**Exercise requirements:** Could you print exactly the lines of the listing below, starting at the line that has "In basic terms, *the" and ending at the line that has "the report works", and only those lines?

**Extracted entries:**
━━━

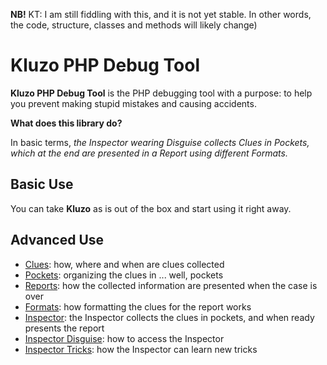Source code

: **NB!** KT: I am still fiddling with this, and it is not yet stable. In other words,
the code, structure, classes and methods will likely change)

# Kluzo PHP Debug Tool

**Kluzo PHP Debug Tool** is the PHP debugging tool with a purpose: to help you
prevent making stupid mistakes and causing accidents.

**What does this library do?**

In basic terms, *the Inspector wearing Disguise collects Clues in Pockets, which
at the end are presented in a Report using different Formats.*

## Basic Use

You can take **Kluzo** as is out of the box and start using it right away.

## Advanced Use

* [Clues](docs/CLUES.md): how, where and when are clues collected
* [Pockets](docs/POCKETS.md): organizing the clues in ... well, pockets
* [Reports](docs/REPORTS.md): how the collected information are presented when the case is over
* [Formats](docs/FORMATS.md): how formatting the clues for the report works
* [Inspector](docs/INSPECTOR.md): the Inspector collects the clues in pockets, and when ready presents the report
* [Inspector Disguise](docs/DISGUISE.md): how to access the Inspector  
* [Inspector Tricks](docs/TRICKS.md): how the Inspector can learn new tricks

━━━

**Your response:**
In basic terms, *the Inspector wearing Disguise collects Clues in Pockets, which
at the end are presented in a Report using different Formats.*

## Basic Use

You can take **Kluzo** as is out of the box and start using it right away.

## Advanced Use

* [Clues](docs/CLUES.md): how, where and when are clues collected
* [Pockets](docs/POCKETS.md): organizing the clues in ... well, pockets
* [Reports](docs/REPORTS.md): how the collected information are presented when the case is over
* [Formats](docs/FORMATS.md): how formatting the clues for the report works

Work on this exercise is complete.